_DIRECTIONS:_
Could you copy out all of the records below exactly, leaving out every picture?

(Rendered images with source text)
►

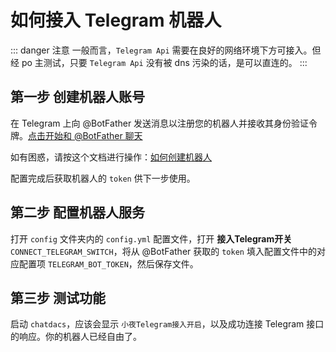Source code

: # 如何接入 Telegram 机器人 <Badge text="注意" type="error"/>

::: danger 注意
一般而言，`Telegram Api` 需要在良好的网络环境下方可接入。但经 po 主测试，只要 `Telegram Api` 没有被 dns 污染的话，是可以直连的。
:::

## 第一步 创建机器人账号

在 Telegram 上向 @BotFather 发送消息以注册您的机器人并接收其身份验证令牌。[点击开始和 @BotFather 聊天](https://t.me/BotFather)

如有困惑，请按这个文档进行操作：[如何创建机器人](https://github.com/hosein2398/node-telegram-bot-api-tutorial#Creating+new+bot+with+BotFather)

配置完成后获取机器人的 `token` 供下一步使用。

## 第二步 配置机器人服务

打开 `config` 文件夹内的 `config.yml` 配置文件，打开 **接入Telegram开关** `CONNECT_TELEGRAM_SWITCH`，将从 @BotFather 获取的 `token` 填入配置文件中的对应配置项 `TELEGRAM_BOT_TOKEN`，然后保存文件。

## 第三步 测试功能

启动 `chatdacs`，应该会显示 `小夜Telegram接入开启`，以及成功连接 Telegram 接口的响应。你的机器人已经自由了。
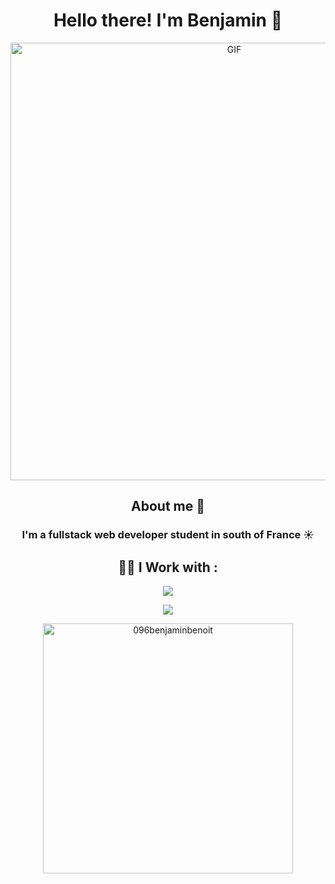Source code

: <h1 align="center">Hello there! I'm Benjamin 👋</h1>
<div align="center">
    <img hight="300" width="700" alt="GIF" align="center" src="https://media.giphy.com/media/xTiIzJSKB4l7xTouE8/giphy.gif">
</div>

<h2 align="center">About me 💬</h2>
<h3 align="center">
I'm a fullstack web developer student in south of France ☀️ <br>
</h3>


<h2 align="center">👨‍💻 I Work with :</h2>

<p align="center">
    <img src="https://skillicons.dev/icons?i=html,css,js,ts,react,php,symfony,graphql" />
</p>
<p align="center">
    <img src="https://skillicons.dev/icons?i=next,nodejs,figma,tailwind,laravel,postgres,mysql,docker" />
</p>

<div align="center">
    <img hight="100" width="400" src="https://github-readme-stats.vercel.app/api/top-langs?username=096benjaminbenoit&show_icons=true&locale=en&layout=compact" alt="096benjaminbenoit" />
</div>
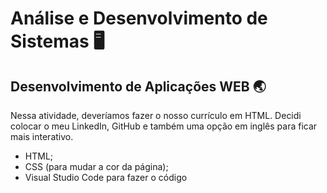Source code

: # Análise e Desenvolvimento de Sistemas 🖥️

## Desenvolvimento de Aplicações WEB 🌏

Nessa atividade, deveríamos fazer o nosso currículo em HTML. Decidi colocar o meu LinkedIn, GitHub e também uma opção em inglês para ficar mais interativo.
- HTML;
- CSS (para mudar a cor da página);
- Visual Studio Code para fazer o código
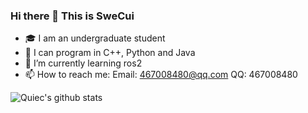 ### Hi there 👋 This is SweCui

- 🎓 I am an undergraduate student
- 🦾 I can program in C++, Python and Java
- 🌱 I’m currently learning ros2
- 📫 How to reach me: Email: 467008480@qq.com QQ: 467008480

<!--   stats + languages -->
![Quiec's github stats](https://github-readme-stats.vercel.app/api/top-langs/?username=BEPb&theme=radical&layout=compact) 

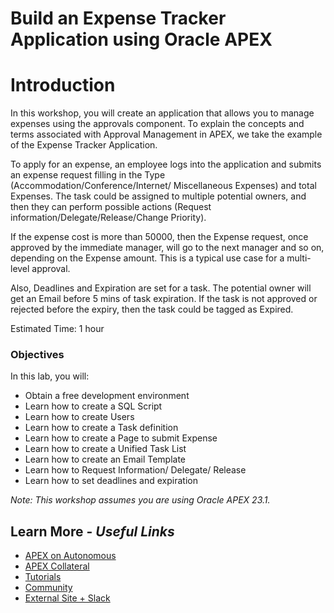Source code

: # Build an Expense Tracker Application using Oracle APEX

# Introduction

In this workshop, you will create an application that allows you to manage expenses using the approvals component. To explain the concepts and terms associated with Approval Management in APEX, we take the example of the Expense Tracker Application.

To apply for an expense, an employee logs into the application and submits an expense request filling in the Type (Accommodation/Conference/Internet/ Miscellaneous Expenses) and total Expenses. The task could be assigned to multiple potential owners, and then they can perform possible actions (Request information/Delegate/Release/Change Priority).

If the expense cost is more than 50000, then the Expense request, once approved by the immediate manager, will go to the next manager and so on, depending on the Expense amount. This is a typical use case for a multi-level approval.

Also, Deadlines and Expiration are set for a task. The potential owner will get an Email before 5 mins of task expiration. If the task is not approved or rejected before the expiry, then the task could be tagged as Expired.

Estimated Time: 1 hour

### Objectives
In this lab, you will:
- Obtain a free development environment
- Learn how to create a SQL Script
- Learn how to create Users
- Learn how to create a Task definition
- Learn how to create a Page to submit Expense
- Learn how to create a Unified Task List
- Learn how to create an Email Template
- Learn how to Request Information/ Delegate/ Release
- Learn how to set deadlines and expiration


*Note: This workshop assumes you are using Oracle APEX 23.1.*

## Learn More - *Useful Links*

- [APEX on Autonomous](https://apex.oracle.com/autonomous)
- [APEX Collateral](https://www.oracle.com/database/technologies/appdev/apex/collateral.html)
- [Tutorials](https://apex.oracle.com/en/learn/tutorials)
- [Community](https://apex.oracle.com/community)
- [External Site + Slack](http://apex.world)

◄

_SOLUTION FOR THIS EXERCISE:_
Source code

: # 如何接入 Telegram 机器人 <Badge text="注意" type="error"/>

::: danger 注意
一般而言，`Telegram Api` 需要在良好的网络环境下方可接入。但经 po 主测试，只要 `Telegram Api` 没有被 dns 污染的话，是可以直连的。
:::

## 第一步 创建机器人账号

在 Telegram 上向 @BotFather 发送消息以注册您的机器人并接收其身份验证令牌。[点击开始和 @BotFather 聊天](https://t.me/BotFather)

如有困惑，请按这个文档进行操作：[如何创建机器人](https://github.com/hosein2398/node-telegram-bot-api-tutorial#Creating+new+bot+with+BotFather)

配置完成后获取机器人的 `token` 供下一步使用。

## 第二步 配置机器人服务

打开 `config` 文件夹内的 `config.yml` 配置文件，打开 **接入Telegram开关** `CONNECT_TELEGRAM_SWITCH`，将从 @BotFather 获取的 `token` 填入配置文件中的对应配置项 `TELEGRAM_BOT_TOKEN`，然后保存文件。

## 第三步 测试功能

启动 `chatdacs`，应该会显示 `小夜Telegram接入开启`，以及成功连接 Telegram 接口的响应。你的机器人已经自由了。
Source code

: <h1 align="center">Hello there! I'm Benjamin 👋</h1>
<div align="center">
    <img hight="300" width="700" alt="GIF" align="center" src="https://media.giphy.com/media/xTiIzJSKB4l7xTouE8/giphy.gif">
</div>

<h2 align="center">About me 💬</h2>
<h3 align="center">
I'm a fullstack web developer student in south of France ☀️ <br>
</h3>


<h2 align="center">👨‍💻 I Work with :</h2>

<p align="center">
    <img src="https://skillicons.dev/icons?i=html,css,js,ts,react,php,symfony,graphql" />
</p>
<p align="center">
    <img src="https://skillicons.dev/icons?i=next,nodejs,figma,tailwind,laravel,postgres,mysql,docker" />
</p>

<div align="center">
    <img hight="100" width="400" src="https://github-readme-stats.vercel.app/api/top-langs?username=096benjaminbenoit&show_icons=true&locale=en&layout=compact" alt="096benjaminbenoit" />
</div>
Source code

: # Análise e Desenvolvimento de Sistemas 🖥️

## Desenvolvimento de Aplicações WEB 🌏

Nessa atividade, deveríamos fazer o nosso currículo em HTML. Decidi colocar o meu LinkedIn, GitHub e também uma opção em inglês para ficar mais interativo.
- HTML;
- CSS (para mudar a cor da página);
- Visual Studio Code para fazer o código
 ### Hi there 👋 This is SweCui

- 🎓 I am an undergraduate student
- 🦾 I can program in C++, Python and Java
- 🌱 I’m currently learning ros2
- 📫 How to reach me: Email: 467008480@qq.com QQ: 467008480

<!--   stats + languages -->
![Quiec's github stats](https://github-readme-stats.vercel.app/api/top-langs/?username=BEPb&theme=radical&layout=compact) 

Source code

: # Build an Expense Tracker Application using Oracle APEX

# Introduction

In this workshop, you will create an application that allows you to manage expenses using the approvals component. To explain the concepts and terms associated with Approval Management in APEX, we take the example of the Expense Tracker Application.

To apply for an expense, an employee logs into the application and submits an expense request filling in the Type (Accommodation/Conference/Internet/ Miscellaneous Expenses) and total Expenses. The task could be assigned to multiple potential owners, and then they can perform possible actions (Request information/Delegate/Release/Change Priority).

If the expense cost is more than 50000, then the Expense request, once approved by the immediate manager, will go to the next manager and so on, depending on the Expense amount. This is a typical use case for a multi-level approval.

Also, Deadlines and Expiration are set for a task. The potential owner will get an Email before 5 mins of task expiration. If the task is not approved or rejected before the expiry, then the task could be tagged as Expired.

Estimated Time: 1 hour

### Objectives
In this lab, you will:
- Obtain a free development environment
- Learn how to create a SQL Script
- Learn how to create Users
- Learn how to create a Task definition
- Learn how to create a Page to submit Expense
- Learn how to create a Unified Task List
- Learn how to create an Email Template
- Learn how to Request Information/ Delegate/ Release
- Learn how to set deadlines and expiration


*Note: This workshop assumes you are using Oracle APEX 23.1.*

## Learn More - *Useful Links*

- [APEX on Autonomous](https://apex.oracle.com/autonomous)
- [APEX Collateral](https://www.oracle.com/database/technologies/appdev/apex/collateral.html)
- [Tutorials](https://apex.oracle.com/en/learn/tutorials)
- [Community](https://apex.oracle.com/community)
- [External Site + Slack](http://apex.world)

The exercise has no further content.